With very little public outcry, we are letting corporate America dismantle
the private defined-benefit pension system. At the same time, huge salary and
pension benefits are lavished on executives. Remember, pensions are deferred
compensation—people put off getting money in their paychecks today because
of a promise that they would receive a specific amount of money (hence, the
term “defined benefit”) many years later. It’s their money,
not the companies’ money. The private pension was a fundamental pillar
of the American middle-class dream: If you saved now, you could still have a
middle-class life in retirement, and you wouldn’t have to gamble in the
stock market to do so.
Here are the amazing numbers: the Pension Benefit Guaranty Corporation (PBGC),
the government agency that is supposed to protect the private pension system,
recently estimated that the amount of money currently owed to cover pension
liabilities is $450 billion; 851 pension plans are underfunded by at least $50
million. United Airlines may have been the biggest pension default ever but
we’re looking at a looming financial catastrophe: The PBGC, which takes
over defaulted plans, had a $23 billion deficit in 2004 and that’s just
the proverbial tip of the iceberg. Part of the crisis stems from the 1990s collapse
of the stock market and low interest rates (which keeps returns on bonds low).

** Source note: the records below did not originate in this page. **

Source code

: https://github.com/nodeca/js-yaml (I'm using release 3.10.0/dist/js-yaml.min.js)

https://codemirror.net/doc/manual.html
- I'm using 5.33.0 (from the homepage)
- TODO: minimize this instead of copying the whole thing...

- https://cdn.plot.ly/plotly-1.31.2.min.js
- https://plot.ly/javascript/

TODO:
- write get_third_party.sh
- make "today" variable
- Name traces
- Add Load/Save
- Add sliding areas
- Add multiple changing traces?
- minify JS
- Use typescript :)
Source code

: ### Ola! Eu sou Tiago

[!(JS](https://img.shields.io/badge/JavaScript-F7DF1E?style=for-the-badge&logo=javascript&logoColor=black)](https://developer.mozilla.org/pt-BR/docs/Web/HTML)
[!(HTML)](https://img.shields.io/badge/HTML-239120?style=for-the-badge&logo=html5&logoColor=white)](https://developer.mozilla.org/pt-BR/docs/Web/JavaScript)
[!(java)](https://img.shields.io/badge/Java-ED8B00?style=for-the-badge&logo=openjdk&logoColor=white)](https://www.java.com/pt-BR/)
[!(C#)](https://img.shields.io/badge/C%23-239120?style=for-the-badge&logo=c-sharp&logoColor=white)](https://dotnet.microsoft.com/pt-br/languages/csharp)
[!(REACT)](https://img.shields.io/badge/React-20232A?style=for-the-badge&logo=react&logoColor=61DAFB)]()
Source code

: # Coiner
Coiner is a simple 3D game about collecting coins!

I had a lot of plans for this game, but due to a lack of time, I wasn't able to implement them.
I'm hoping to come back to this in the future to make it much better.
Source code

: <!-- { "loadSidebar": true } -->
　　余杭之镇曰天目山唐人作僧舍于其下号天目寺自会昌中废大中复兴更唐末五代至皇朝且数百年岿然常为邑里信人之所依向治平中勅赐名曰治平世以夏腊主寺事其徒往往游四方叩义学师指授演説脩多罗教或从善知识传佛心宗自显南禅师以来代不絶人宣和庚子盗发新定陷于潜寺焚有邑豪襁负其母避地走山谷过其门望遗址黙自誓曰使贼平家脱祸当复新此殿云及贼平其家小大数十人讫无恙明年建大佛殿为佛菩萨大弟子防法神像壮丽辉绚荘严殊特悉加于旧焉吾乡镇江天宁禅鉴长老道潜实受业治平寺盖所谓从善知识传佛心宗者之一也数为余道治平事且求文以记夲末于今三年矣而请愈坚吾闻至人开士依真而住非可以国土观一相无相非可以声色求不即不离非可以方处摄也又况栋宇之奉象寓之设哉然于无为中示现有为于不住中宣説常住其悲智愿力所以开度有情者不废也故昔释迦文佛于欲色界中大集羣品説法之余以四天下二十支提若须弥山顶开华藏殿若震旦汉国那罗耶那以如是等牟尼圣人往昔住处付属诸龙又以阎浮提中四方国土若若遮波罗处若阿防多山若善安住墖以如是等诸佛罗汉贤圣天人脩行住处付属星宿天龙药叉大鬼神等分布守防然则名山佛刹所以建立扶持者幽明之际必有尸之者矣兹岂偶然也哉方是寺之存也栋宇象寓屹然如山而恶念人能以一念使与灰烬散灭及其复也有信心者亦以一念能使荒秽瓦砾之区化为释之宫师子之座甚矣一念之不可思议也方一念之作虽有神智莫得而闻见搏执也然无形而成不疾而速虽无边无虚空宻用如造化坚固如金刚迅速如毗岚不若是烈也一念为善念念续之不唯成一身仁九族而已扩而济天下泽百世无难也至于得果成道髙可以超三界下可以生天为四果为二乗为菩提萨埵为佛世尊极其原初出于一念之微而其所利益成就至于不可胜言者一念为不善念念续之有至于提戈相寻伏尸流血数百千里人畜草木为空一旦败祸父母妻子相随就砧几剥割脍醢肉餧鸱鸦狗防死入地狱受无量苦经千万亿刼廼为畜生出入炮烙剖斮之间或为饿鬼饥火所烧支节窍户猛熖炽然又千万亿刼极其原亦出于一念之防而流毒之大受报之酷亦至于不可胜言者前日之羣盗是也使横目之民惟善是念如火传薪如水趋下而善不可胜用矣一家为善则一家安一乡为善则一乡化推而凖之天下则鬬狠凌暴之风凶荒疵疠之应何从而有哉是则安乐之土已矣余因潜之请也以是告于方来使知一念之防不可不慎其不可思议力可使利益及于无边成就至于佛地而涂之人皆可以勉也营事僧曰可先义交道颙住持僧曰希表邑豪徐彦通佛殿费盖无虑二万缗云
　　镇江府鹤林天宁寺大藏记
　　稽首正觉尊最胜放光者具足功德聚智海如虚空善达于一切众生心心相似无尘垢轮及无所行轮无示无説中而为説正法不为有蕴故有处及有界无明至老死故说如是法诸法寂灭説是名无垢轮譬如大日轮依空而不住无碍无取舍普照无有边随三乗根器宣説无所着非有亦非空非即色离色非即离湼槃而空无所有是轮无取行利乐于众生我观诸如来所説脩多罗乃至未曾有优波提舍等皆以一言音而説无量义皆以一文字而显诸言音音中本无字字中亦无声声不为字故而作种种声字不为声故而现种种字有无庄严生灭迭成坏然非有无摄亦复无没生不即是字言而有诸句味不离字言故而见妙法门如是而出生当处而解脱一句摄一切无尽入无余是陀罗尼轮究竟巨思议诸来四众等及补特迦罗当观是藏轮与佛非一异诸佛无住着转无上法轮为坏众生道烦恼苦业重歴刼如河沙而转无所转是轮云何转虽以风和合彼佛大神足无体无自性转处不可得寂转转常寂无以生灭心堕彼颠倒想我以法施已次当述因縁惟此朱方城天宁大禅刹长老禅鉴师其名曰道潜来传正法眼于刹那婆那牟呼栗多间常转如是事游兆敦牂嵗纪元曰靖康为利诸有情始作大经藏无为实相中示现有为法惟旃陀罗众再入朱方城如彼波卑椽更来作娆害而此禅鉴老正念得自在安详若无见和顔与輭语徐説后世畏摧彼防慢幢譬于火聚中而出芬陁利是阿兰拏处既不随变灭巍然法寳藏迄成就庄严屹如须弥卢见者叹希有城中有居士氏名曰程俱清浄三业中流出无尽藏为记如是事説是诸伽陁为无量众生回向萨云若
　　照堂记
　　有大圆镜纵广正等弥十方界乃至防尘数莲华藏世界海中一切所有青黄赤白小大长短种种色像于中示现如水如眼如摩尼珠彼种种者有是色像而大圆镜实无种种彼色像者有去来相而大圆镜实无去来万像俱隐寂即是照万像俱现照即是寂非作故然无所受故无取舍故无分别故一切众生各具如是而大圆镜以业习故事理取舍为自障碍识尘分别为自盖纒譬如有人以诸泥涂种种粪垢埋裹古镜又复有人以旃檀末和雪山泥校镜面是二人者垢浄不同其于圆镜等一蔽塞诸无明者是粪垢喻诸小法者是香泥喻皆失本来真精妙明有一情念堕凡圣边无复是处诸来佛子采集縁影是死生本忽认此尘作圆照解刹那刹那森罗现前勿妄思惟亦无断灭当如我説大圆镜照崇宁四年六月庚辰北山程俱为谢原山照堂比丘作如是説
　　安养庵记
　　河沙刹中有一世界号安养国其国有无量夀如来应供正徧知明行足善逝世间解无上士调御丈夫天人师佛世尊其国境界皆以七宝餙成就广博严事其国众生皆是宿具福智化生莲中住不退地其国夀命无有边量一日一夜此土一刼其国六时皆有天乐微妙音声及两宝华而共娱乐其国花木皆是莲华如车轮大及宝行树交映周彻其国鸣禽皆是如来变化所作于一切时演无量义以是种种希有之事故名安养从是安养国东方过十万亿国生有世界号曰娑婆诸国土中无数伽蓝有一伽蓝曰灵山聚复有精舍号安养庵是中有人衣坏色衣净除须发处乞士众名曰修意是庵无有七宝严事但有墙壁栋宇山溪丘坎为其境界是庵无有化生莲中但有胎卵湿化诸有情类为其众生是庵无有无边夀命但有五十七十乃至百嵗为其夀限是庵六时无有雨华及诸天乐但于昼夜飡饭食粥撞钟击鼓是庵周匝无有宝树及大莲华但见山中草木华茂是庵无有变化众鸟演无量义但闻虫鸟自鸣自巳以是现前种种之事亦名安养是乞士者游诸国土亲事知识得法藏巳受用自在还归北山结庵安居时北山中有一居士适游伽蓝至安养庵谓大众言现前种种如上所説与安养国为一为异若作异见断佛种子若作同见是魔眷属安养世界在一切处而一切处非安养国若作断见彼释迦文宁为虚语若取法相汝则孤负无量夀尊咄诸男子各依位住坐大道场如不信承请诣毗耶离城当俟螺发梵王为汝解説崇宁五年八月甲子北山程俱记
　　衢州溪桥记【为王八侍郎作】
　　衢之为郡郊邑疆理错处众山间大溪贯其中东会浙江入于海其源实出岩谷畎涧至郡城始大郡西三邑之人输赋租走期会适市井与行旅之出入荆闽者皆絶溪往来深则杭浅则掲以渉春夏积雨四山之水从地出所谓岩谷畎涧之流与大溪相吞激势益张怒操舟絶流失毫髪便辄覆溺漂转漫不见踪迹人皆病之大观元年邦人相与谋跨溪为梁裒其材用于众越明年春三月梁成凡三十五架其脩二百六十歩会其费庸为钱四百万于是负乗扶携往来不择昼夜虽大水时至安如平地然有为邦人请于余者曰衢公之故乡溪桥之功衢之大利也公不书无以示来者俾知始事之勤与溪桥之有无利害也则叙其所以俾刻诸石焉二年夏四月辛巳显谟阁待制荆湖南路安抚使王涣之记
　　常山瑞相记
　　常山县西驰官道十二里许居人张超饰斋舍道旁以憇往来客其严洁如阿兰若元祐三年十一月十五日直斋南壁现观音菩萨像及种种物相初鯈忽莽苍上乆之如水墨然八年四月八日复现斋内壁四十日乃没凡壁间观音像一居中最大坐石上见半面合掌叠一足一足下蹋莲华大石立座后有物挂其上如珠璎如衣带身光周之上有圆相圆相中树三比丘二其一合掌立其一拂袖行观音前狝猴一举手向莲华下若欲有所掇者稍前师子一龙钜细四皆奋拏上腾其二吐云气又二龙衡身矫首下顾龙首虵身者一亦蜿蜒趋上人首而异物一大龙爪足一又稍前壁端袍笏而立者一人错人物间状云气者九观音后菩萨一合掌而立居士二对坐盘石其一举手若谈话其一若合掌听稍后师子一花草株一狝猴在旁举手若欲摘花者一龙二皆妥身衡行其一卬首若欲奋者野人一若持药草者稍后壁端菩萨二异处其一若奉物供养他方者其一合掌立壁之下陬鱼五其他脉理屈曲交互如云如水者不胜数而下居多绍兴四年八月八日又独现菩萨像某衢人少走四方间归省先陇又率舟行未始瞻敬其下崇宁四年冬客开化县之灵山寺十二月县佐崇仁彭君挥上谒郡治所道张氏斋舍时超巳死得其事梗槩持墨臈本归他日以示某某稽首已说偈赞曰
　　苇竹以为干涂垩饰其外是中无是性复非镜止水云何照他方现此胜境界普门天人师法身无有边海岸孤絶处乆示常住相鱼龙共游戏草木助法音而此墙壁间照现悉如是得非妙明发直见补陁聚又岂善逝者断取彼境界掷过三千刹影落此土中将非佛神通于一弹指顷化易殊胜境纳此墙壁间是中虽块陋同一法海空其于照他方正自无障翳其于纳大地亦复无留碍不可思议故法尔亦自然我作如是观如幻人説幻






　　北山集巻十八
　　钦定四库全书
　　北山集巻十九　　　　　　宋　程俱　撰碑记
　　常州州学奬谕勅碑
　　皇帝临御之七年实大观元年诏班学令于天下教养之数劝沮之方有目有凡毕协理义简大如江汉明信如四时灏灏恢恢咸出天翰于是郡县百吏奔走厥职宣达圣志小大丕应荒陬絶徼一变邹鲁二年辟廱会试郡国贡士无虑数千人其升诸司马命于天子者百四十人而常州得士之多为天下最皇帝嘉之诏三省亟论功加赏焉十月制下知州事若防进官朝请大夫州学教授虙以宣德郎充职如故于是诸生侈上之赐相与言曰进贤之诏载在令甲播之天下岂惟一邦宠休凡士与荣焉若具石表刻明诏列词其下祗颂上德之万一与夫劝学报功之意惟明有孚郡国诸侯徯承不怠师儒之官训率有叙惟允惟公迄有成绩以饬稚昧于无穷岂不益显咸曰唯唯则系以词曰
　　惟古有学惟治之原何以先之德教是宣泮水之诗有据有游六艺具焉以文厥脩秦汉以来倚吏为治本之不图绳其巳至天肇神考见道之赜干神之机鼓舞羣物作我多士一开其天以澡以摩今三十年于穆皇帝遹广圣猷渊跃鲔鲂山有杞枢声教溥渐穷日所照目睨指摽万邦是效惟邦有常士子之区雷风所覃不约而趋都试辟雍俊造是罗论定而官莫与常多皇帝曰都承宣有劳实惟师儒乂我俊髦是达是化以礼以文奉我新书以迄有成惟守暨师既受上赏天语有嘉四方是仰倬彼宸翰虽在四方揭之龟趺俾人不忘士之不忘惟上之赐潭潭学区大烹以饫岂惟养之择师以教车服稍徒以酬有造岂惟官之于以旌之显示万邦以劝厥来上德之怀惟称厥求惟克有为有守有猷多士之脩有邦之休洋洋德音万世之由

On occasion, a news story has popped up cluing people in to the crisis. And
earlier this month, when a court allowed United Airlines to dump its four employee
pensions onto the government —the largest pension-plan default in U.S.
corporate history—there was a blip of interest. Soon it was forgotten,
except by the 134,000 workers who will lose an average of 25 to 50 percent of
the value of their pensions. But where are the voices of a national campaign
to confront the looting of peoples’ retirement funds?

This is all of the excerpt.